_Activity:_ In the listing below, find the line holding "3. **MPC** with" and the line holding "- 📏 **Computing". Write out those two lines and all lines between, exactly, and nothing more.

----------------

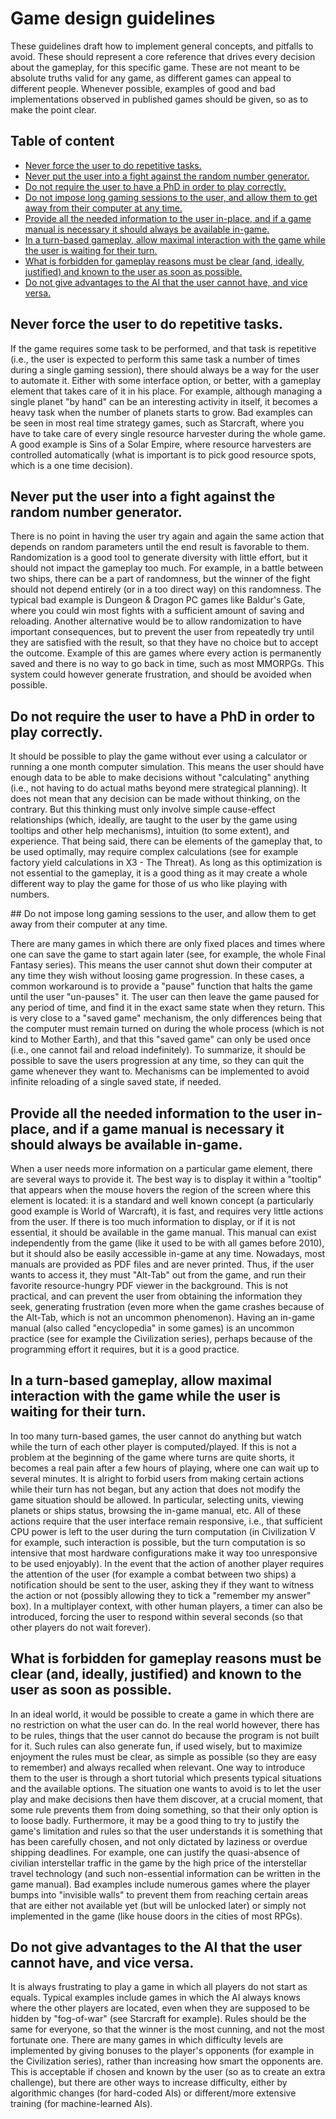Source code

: # Game design guidelines

These guidelines draft how to implement general concepts, and pitfalls to avoid. These should represent a core reference that drives every decision about the gameplay, for this specific game. These are not meant to be absolute truths valid for any game, as different games can appeal to different people. Whenever possible, examples of good and bad implementations observed in published games should be given, so as to make the point clear.

## Table of content

<!-- MarkdownTOC autolink=true bracket=round -->

- [Never force the user to do repetitive tasks.](#never-force-the-user-to-do-repetitive-tasks)
- [Never put the user into a fight against the random number generator.](#never-put-the-user-into-a-fight-against-the-random-number-generator)
- [Do not require the user to have a PhD in order to play correctly.](#do-not-require-the-user-to-have-a-phd-in-order-to-play-correctly)
- [Do not impose long gaming sessions to the user, and allow them to get away from their computer at any time.](#do-not-impose-long-gaming-sessions-to-the-user-and-allow-them-to-get-away-from-their-computer-at-any-time)
- [Provide all the needed information to the user in-place, and if a game manual is necessary it should always be available in-game.](#provide-all-the-needed-information-to-the-user-in-place-and-if-a-game-manual-is-necessary-it-should-always-be-available-in-game)
- [In a turn-based gameplay, allow maximal interaction with the game while the user is waiting for their turn.](#in-a-turn-based-gameplay-allow-maximal-interaction-with-the-game-while-the-user-is-waiting-for-their-turn)
- [What is forbidden for gameplay reasons must be clear \(and, ideally, justified\) and known to the user as soon as possible.](#what-is-forbidden-for-gameplay-reasons-must-be-clear-and-ideally-justified-and-known-to-the-user-as-soon-as-possible)
- [Do not give advantages to the AI that the user cannot have, and vice versa.](#do-not-give-advantages-to-the-ai-that-the-user-cannot-have-and-vice-versa)

<!-- /MarkdownTOC -->


## Never force the user to do repetitive tasks.

If the game requires some task to be performed, and that task is repetitive (i.e., the user is expected to perform this same task a number of times during a single gaming session), there should always be a way for the user to automate it. Either with some interface option, or better, with a gameplay element that takes care of it in his place. For example, although managing a single planet "by hand" can be an interesting activity in itself, it becomes a heavy task when the number of planets starts to grow. Bad examples can be seen in most real time strategy games, such as Starcraft, where you have to take care of every single resource harvester during the whole game. A good example is Sins of a Solar Empire, where resource harvesters are controlled automatically (what is important is to pick good resource spots, which is a one time decision).


## Never put the user into a fight against the random number generator.

There is no point in having the user try again and again the same action that depends on random parameters until the end result is favorable to them. Randomization is a good tool to generate diversity with little effort, but it should not impact the gameplay too much. For example, in a battle between two ships, there can be a part of randomness, but the winner of the fight should not depend entirely (or in a too direct way) on this randomness. The typical bad example is Dungeon & Dragon PC games like Baldur's Gate, where you could win most fights with a sufficient amount of saving and reloading. Another alternative would be to allow randomization to have important consequences, but to prevent the user from repeatedly try until they are satisfied with the result, so that they have no choice but to accept the outcome. Example of this are games where every action is permanently saved and there is no way to go back in time, such as most MMORPGs. This system could however generate frustration, and should be avoided when possible.


## Do not require the user to have a PhD in order to play correctly.

It should be possible to play the game without ever using a calculator or running a one month computer simulation. This means the user should have enough data to be able to make decisions without "calculating" anything (i.e., not having to do actual maths beyond mere strategical planning). It does not mean that any decision can be made without thinking, on the contrary. But this thinking must only involve simple cause-effect relationships (which, ideally, are taught to the user by the game using tooltips and other help mechanisms), intuition (to some extent), and experience. That being said, there can be elements of the gameplay that, to be used optimally, may require complex calculations (see for example factory yield calculations in X3 - The Threat). As long as this optimization is not essential to the gameplay, it is a good thing as it may create a whole different way to play the game for those of us who like playing with numbers.


## Do not impose long gaming sessions to the user, and allow them to get away from their computer at any time.

There are many games in which there are only fixed places and times where one can save the game to start again later (see, for example, the whole Final Fantasy series). This means the user cannot shut down their computer at any time they wish without loosing game progression. In these cases, a common workaround is to provide a "pause" function that halts the game until the user "un-pauses" it. The user can then leave the game paused for any period of time, and find it in the exact same state when they return. This is very close to a "saved game" mechanism, the only differences being that the computer must remain turned on during the whole process (which is not kind to Mother Earth), and that this "saved game" can only be used once (i.e., one cannot fail and reload indefinitely). To summarize, it should be possible to save the users progression at any time, so they can quit the game whenever they want to. Mechanisms can be implemented to avoid infinite reloading of a single saved state, if needed.


## Provide all the needed information to the user in-place, and if a game manual is necessary it should always be available in-game.

When a user needs more information on a particular game element, there are several ways to provide it. The best way is to display it within a "tooltip" that appears when the mouse hovers the region of the screen where this element is located: it is a standard and well known concept (a particularly good example is World of Warcraft), it is fast, and requires very little actions from the user. If there is too much information to display, or if it is not essential, it should be available in the game manual. This manual can exist independently from the game (like it used to be with all games before 2010), but it should also be easily accessible in-game at any time. Nowadays, most manuals are provided as PDF files and are never printed. Thus, if the user wants to access it, they must "Alt-Tab" out from the game, and run their favorite resource-hungry PDF viewer in the background. This is not practical, and can prevent the user from obtaining the information they seek, generating frustration (even more when the game crashes because of the Alt-Tab, which is not an uncommon phenomenon). Having an in-game manual (also called "encyclopedia" in some games) is an uncommon practice (see for example the Civilization series), perhaps because of the programming effort it requires, but it is a good practice.


## In a turn-based gameplay, allow maximal interaction with the game while the user is waiting for their turn.

In too many turn-based games, the user cannot do anything but watch while the turn of each other player is computed/played. If this is not a problem at the beginning of the game where turns are quite shorts, it becomes a real pain after a few hours of playing, where one can wait up to several minutes. It is alright to forbid users from making certain actions while their turn has not began, but any action that does not modify the game situation should be allowed. In particular, selecting units, viewing planets or ships status, browsing the in-game manual, etc. All of these actions require that the user interface remain responsive, i.e., that sufficient CPU power is left to the user during the turn computation (in Civilization V for example, such interaction is possible, but the turn computation is so intensive that most hardware configurations make it way too unresponsive to be used enjoyably). In the event that the action of another player requires the attention of the user (for example a combat between two ships) a notification should be sent to the user, asking they if they want to witness the action or not (possibly allowing they to tick a "remember my answer" box). In a multiplayer context, with other human players, a timer can also be introduced, forcing the user to respond within several seconds (so that other players do not wait forever).


## What is forbidden for gameplay reasons must be clear (and, ideally, justified) and known to the user as soon as possible.

In an ideal world, it would be possible to create a game in which there are no restriction on what the user can do. In the real world however, there has to be rules, things that the user cannot do because the program is not built for it. Such rules can also generate fun, if used wisely, but to maximize enjoyment the rules must be clear, as simple as possible (so they are easy to remember) and always recalled when relevant. One way to introduce them to the user is through a short tutorial which presents typical situations and the available options. The situation one wants to avoid is to let the user play and make decisions then have them discover, at a crucial moment, that some rule prevents them from doing something, so that their only option is to loose badly. Furthermore, it may be a good thing to try to justify the game's limitation and rules so that the user understands it is something that has been carefully chosen, and not only dictated by laziness or overdue shipping deadlines. For example, one can justify the quasi-absence of civilian interstellar traffic in the game by the high price of the interstellar travel technology (and such non-essential information can be written in the game manual). Bad examples include numerous games where the player bumps into "invisible walls" to prevent them from reaching certain areas that are either not available yet (but will be unlocked later) or simply not implemented in the game (like house doors in the cities of most RPGs).


## Do not give advantages to the AI that the user cannot have, and vice versa.

It is always frustrating to play a game in which all players do not start as equals. Typical examples include games in which the AI always knows where the other players are located, even when they are supposed to be hidden by "fog-of-war" (see Starcraft for example). Rules should be the same for everyone, so that the winner is the most cunning, and not the most fortunate one. There are many games in which difficulty levels are implemented by giving bonuses to the player's opponents (for example in the Civilization series), rather than increasing how smart the opponents are. This is acceptable if chosen and known by the user (so as to create an extra challenge), but there are other ways to increase difficulty, either by algorithmic changes (for hard-coded AIs) or different/more extensive training (for machine-learned AIs).

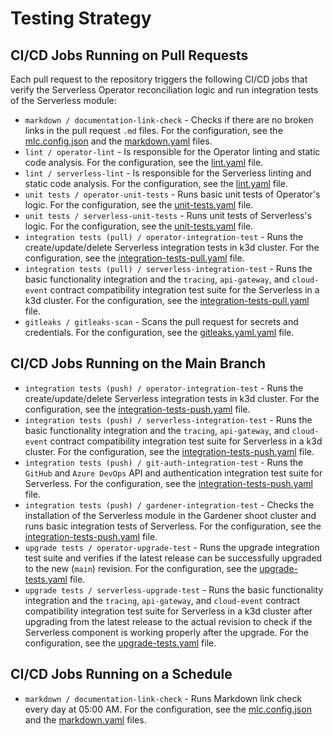 # Testing Strategy

## CI/CD Jobs Running on Pull Requests

Each pull request to the repository triggers the following CI/CD jobs that verify the Serverless Operator reconciliation logic and run integration tests of the Serverless module:

- `markdown / documentation-link-check` - Checks if there are no broken links in the pull request `.md` files. For the configuration, see the [mlc.config.json](https://github.com/kyma-project/serverless/blob/main/.mlc.config.json) and the [markdown.yaml](https://github.com/kyma-project/serverless/blob/main/.github/workflows/markdown.yaml) files.
- `lint / operator-lint` - Is responsible for the Operator linting and static code analysis. For the configuration, see the [lint.yaml](https://github.com/kyma-project/serverless/blob/main/.github/workflows/lint.yaml) file.
- `lint / serverless-lint` - Is responsible for the Serverless linting and static code analysis. For the configuration, see the [lint.yaml](https://github.com/kyma-project/serverless/blob/main/.github/workflows/lint.yaml) file.
- `unit tests / operator-unit-tests` - Runs basic unit tests of Operator's logic. For the configuration, see the [unit-tests.yaml](https://github.com/kyma-project/serverless/blob/main/.github/workflows/unit-tests.yaml) file.
- `unit tests / serverless-unit-tests` - Runs unit tests of Serverless's logic. For the configuration, see the [unit-tests.yaml](https://github.com/kyma-project/serverless/blob/main/.github/workflows/unit-tests.yaml) file.
- `integration tests (pull) / operator-integration-test` - Runs the create/update/delete Serverless integration tests in k3d cluster. For the configuration, see the [integration-tests-pull.yaml](https://github.com/kyma-project/serverless/blob/main/.github/workflows/integration-tests-pull.yaml) file.
- `integration tests (pull) / serverless-integration-test` - Runs the basic functionality integration and the `tracing`, `api-gateway`, and `cloud-event` contract compatibility integration test suite for the Serverless in a k3d cluster. For the configuration, see the [integration-tests-pull.yaml](https://github.com/kyma-project/serverless/blob/main/.github/workflows/integration-tests-pull.yaml) file.
- `gitleaks / gitleaks-scan` - Scans the pull request for secrets and credentials. For the configuration, see the [gitleaks.yaml.yaml](https://github.com/kyma-project/serverless/blob/main/.github/workflows/gitleaks.yaml) file.

## CI/CD Jobs Running on the Main Branch

- `integration tests (push) / operator-integration-test` - Runs the create/update/delete Serverless integration tests in k3d cluster. For the configuration, see the [integration-tests-push.yaml](https://github.com/kyma-project/serverless/blob/main/.github/workflows/integration-tests-push.yaml) file.
- `integration tests (push) / serverless-integration-test` - Runs the basic functionality integration and the `tracing`, `api-gateway`, and `cloud-event` contract compatibility integration test suite for Serverless in a k3d cluster. For the configuration, see the [integration-tests-push.yaml](https://github.com/kyma-project/serverless/blob/main/.github/workflows/integration-tests-push.yaml) file.
- `integration tests (push) / git-auth-integration-test` - Runs the `GitHub` and `Azure DevOps` API and authentication integration test suite for Serverless. For the configuration, see the [integration-tests-push.yaml](https://github.com/kyma-project/serverless/blob/main/.github/workflows/integration-tests-push.yaml) file.
- `integration tests (push) / gardener-integration-test` - Checks the installation of the Serverless module in the Gardener shoot cluster and runs basic integration tests of Serverless. For the configuration, see the [integration-tests-push.yaml](https://github.com/kyma-project/serverless/blob/main/.github/workflows/integration-tests-push.yaml) file.
- `upgrade tests / operator-upgrade-test` - Runs the upgrade integration test suite and verifies if the latest release can be successfully upgraded to the new (`main`) revision. For the configuration, see the [upgrade-tests.yaml](https://github.com/kyma-project/serverless/blob/main/.github/workflows/upgrade-tests.yaml) file.
- `upgrade tests / serverless-upgrade-test` - Runs the basic functionality integration and the `tracing`, `api-gateway`, and `cloud-event` contract compatibility integration test suite for Serverless in a k3d cluster after upgrading from the latest release to the actual revision to check if the Serverless component is working properly after the upgrade. For the configuration, see the [upgrade-tests.yaml](https://github.com/kyma-project/serverless/blob/main/.github/workflows/upgrade-tests.yaml) file.

## CI/CD Jobs Running on a Schedule

- `markdown / documentation-link-check` - Runs Markdown link check every day at 05:00 AM. For the configuration, see the [mlc.config.json](https://github.com/kyma-project/serverless/blob/main/.mlc.config.json) and the [markdown.yaml](https://github.com/kyma-project/serverless/blob/main/.github/workflows/markdown.yaml) files.
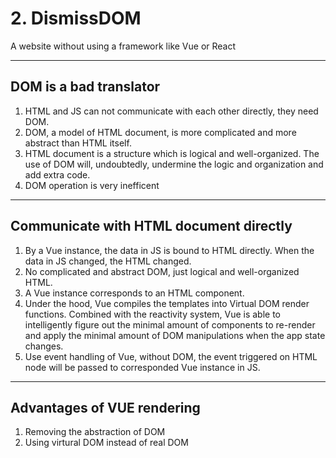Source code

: # 2. DismissDOM
A website without using a framework like Vue or React


***
## DOM is a bad translator
1. HTML and JS can not communicate with each other directly, they need DOM.
2. DOM, a model of HTML document, is more complicated and more abstract than
   HTML itself.
3. HTML document is a structure which is logical and well-organized. The use of
   DOM will, undoubtedly, undermine the logic and organization and add extra
   code.
4. DOM operation is very inefficent


***
## Communicate with HTML document directly
1. By a Vue instance, the data in JS is bound to HTML directly. When the data in
   JS changed, the HTML changed.
2. No complicated and abstract DOM, just logical and well-organized HTML.
3. A Vue instance corresponds to an HTML component.
4. Under the hood, Vue compiles the templates into Virtual DOM render functions.
Combined with the reactivity system, Vue is able to intelligently figure out the
minimal amount of components to re-render and apply the minimal amount of DOM
manipulations when the app state changes.
5. Use event handling of Vue, without DOM, the event triggered on HTML node will
   be passed to corresponded Vue instance in JS.


***
## Advantages of VUE rendering
1. Removing the abstraction of DOM
2. Using virtural DOM instead of real DOM
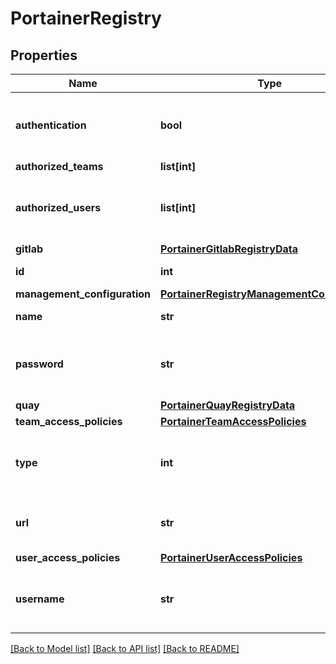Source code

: # PortainerRegistry

## Properties
Name | Type | Description | Notes
------------ | ------------- | ------------- | -------------
**authentication** | **bool** | Is authentication against this registry enabled | [optional] 
**authorized_teams** | **list[int]** |  | [optional] 
**authorized_users** | **list[int]** | Deprecated fields Deprecated in DBVersion &#x3D;&#x3D; 18 | [optional] 
**gitlab** | [**PortainerGitlabRegistryData**](PortainerGitlabRegistryData.md) |  | [optional] 
**id** | **int** | Registry Identifier | [optional] 
**management_configuration** | [**PortainerRegistryManagementConfiguration**](PortainerRegistryManagementConfiguration.md) |  | [optional] 
**name** | **str** | Registry Name | [optional] 
**password** | **str** | Password used to authenticate against this registry | [optional] 
**quay** | [**PortainerQuayRegistryData**](PortainerQuayRegistryData.md) |  | [optional] 
**team_access_policies** | [**PortainerTeamAccessPolicies**](PortainerTeamAccessPolicies.md) |  | [optional] 
**type** | **int** | Registry Type (1 - Quay, 2 - Azure, 3 - Custom, 4 - Gitlab) | [optional] 
**url** | **str** | URL or IP address of the Docker registry | [optional] 
**user_access_policies** | [**PortainerUserAccessPolicies**](PortainerUserAccessPolicies.md) |  | [optional] 
**username** | **str** | Username used to authenticate against this registry | [optional] 

[[Back to Model list]](../README.md#documentation-for-models) [[Back to API list]](../README.md#documentation-for-api-endpoints) [[Back to README]](../README.md)


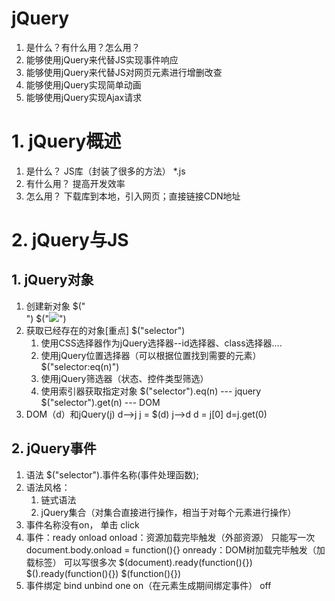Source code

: # jQuery
1. 是什么？有什么用？怎么用？
2. 能够使用jQuery来代替JS实现事件响应
3. 能够使用jQuery来代替JS对网页元素进行增删改查
4. 能够使用jQuery实现简单动画
5. 能够使用jQuery实现Ajax请求

# 1. jQuery概述
1. 是什么？  JS库（封装了很多的方法）  *.js
2. 有什么用？ 提高开发效率
3. 怎么用？ 下载库到本地，引入网页；直接链接CDN地址

# 2. jQuery与JS
## 1. jQuery对象
1. 创建新对象    $("<div></div>")   $("<img src='*.jpg'/>")
2. 获取已经存在的对象[重点]  $("selector")
	1. 使用CSS选择器作为jQuery选择器--id选择器、class选择器....
	2. 使用jQuery位置选择器（可以根据位置找到需要的元素） $("selector:eq(n)")
	3. 使用jQuery筛选器（状态、控件类型筛选）
	4. 使用索引器获取指定对象 $("selector").eq(n) --- jquery
							$("selector").get(n) --- DOM
3. DOM（d）和jQuery(j)
	d-->j    j = $(d)
	j-->d	 d = j[0]  d=j.get(0)
	
## 2. jQuery事件
1. 语法 $("selector").事件名称(事件处理函数);
2. 语法风格：
	1. 链式语法
	2. jQuery集合（对集合直接进行操作，相当于对每个元素进行操作）
3. 事件名称没有on， 单击 click
4. 事件：ready     onload
	onload：资源加载完毕触发（外部资源）    只能写一次
		document.body.onload = function(){}
	onready：DOM树加载完毕触发（加载标签）  可以写很多次
	$(document).ready(function(){})
	$().ready(function(){})
	$(function(){})
5. 事件绑定
	bind  unbind one
	on（在元素生成期间绑定事件）  off
	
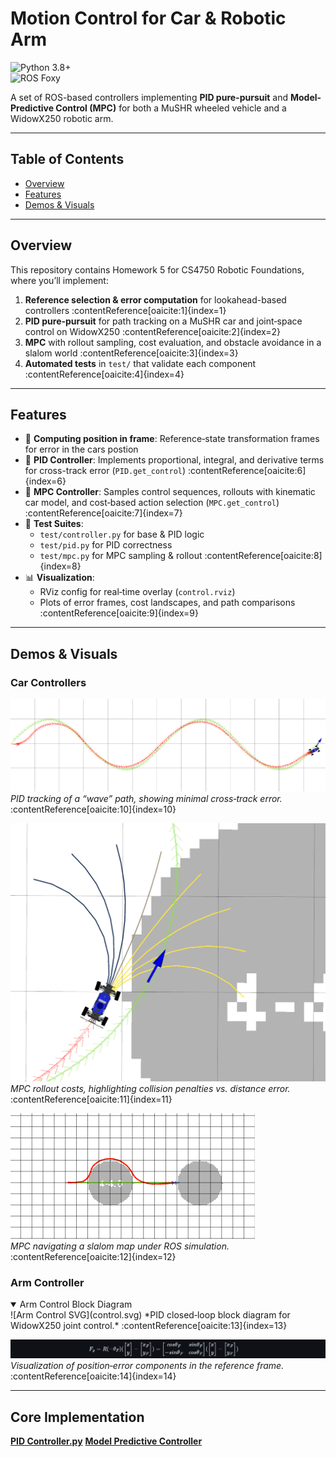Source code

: # Motion Control for Car & Robotic Arm  
![Python 3.8+](https://img.shields.io/badge/Python-3.8%2B-blue)  
![ROS Foxy](https://img.shields.io/badge/ROS-Foxy-green)  

A set of ROS-based controllers implementing **PID pure-pursuit** and **Model-Predictive Control (MPC)** for both a MuSHR wheeled vehicle and a WidowX250 robotic arm. 

---

## Table of Contents

- [Overview](#overview)  
- [Features](#features)  
- [Demos & Visuals](#demos--visuals)  


---

## Overview

This repository contains Homework 5 for CS4750 Robotic Foundations, where you’ll implement:  
1. **Reference selection & error computation** for lookahead-based controllers :contentReference[oaicite:1]{index=1}  
2. **PID pure-pursuit** for path tracking on a MuSHR car and joint‐space control on WidowX250 :contentReference[oaicite:2]{index=2}  
3. **MPC** with rollout sampling, cost evaluation, and obstacle avoidance in a slalom world :contentReference[oaicite:3]{index=3}  
4. **Automated tests** in `test/` that validate each component :contentReference[oaicite:4]{index=4}

---

## Features

- 📏 **Computing position in frame**: Reference‐state transformation frames for error in the cars postion  
- 🔄 **PID Controller**: Implements proportional, integral, and derivative terms for cross-track error (`PID.get_control`) :contentReference[oaicite:6]{index=6}  
- 🚀 **MPC Controller**: Samples control sequences, rollouts with kinematic car model, and cost‐based action selection (`MPC.get_control`) :contentReference[oaicite:7]{index=7}  
- 🧪 **Test Suites**:  
  - `test/controller.py` for base & PID logic  
  - `test/pid.py` for PID correctness  
  - `test/mpc.py` for MPC sampling & rollout :contentReference[oaicite:8]{index=8}  
- 📊 **Visualization**:  
  - RViz config for real‐time overlay (`control.rviz`)  
  - Plots of error frames, cost landscapes, and path comparisons :contentReference[oaicite:9]{index=9}

---

## Demos & Visuals

### Car Controllers

![PID Wave Path](pid_wave.png)  
*PID tracking of a “wave” path, showing minimal cross‐track error.* :contentReference[oaicite:10]{index=10}  

![Cost Landscape](cost_plot.png)  
*MPC rollout costs, highlighting collision penalties vs. distance error.* :contentReference[oaicite:11]{index=11}  

![Slalom Obstacle Course](slalom.png)  
*MPC navigating a slalom map under ROS simulation.* :contentReference[oaicite:12]{index=12}  

### Arm Controller

<details open>  
<summary>Arm Control Block Diagram</summary>  
![Arm Control SVG](control.svg)  
*PID closed‐loop block diagram for WidowX250 joint control.* :contentReference[oaicite:13]{index=13}  
</details>

![Error in New Frame](error_new_frame.png)  
*Visualization of position‐error components in the reference frame.* :contentReference[oaicite:14]{index=14}  

---

## Core Implementation
[**PID Controller.py**](/car_controller/src/car_controller/pid.py) 
[**Model Predictive Controller**](car_controller/src/car_controller/mpc.py)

----------------

_Answer to the problem:_
3. **MPC** with rollout sampling, cost evaluation, and obstacle avoidance in a slalom world :contentReference[oaicite:3]{index=3}  
4. **Automated tests** in `test/` that validate each component :contentReference[oaicite:4]{index=4}

---

## Features

- 📏 **Computing position in frame**: Reference‐state transformation frames for error in the cars postion  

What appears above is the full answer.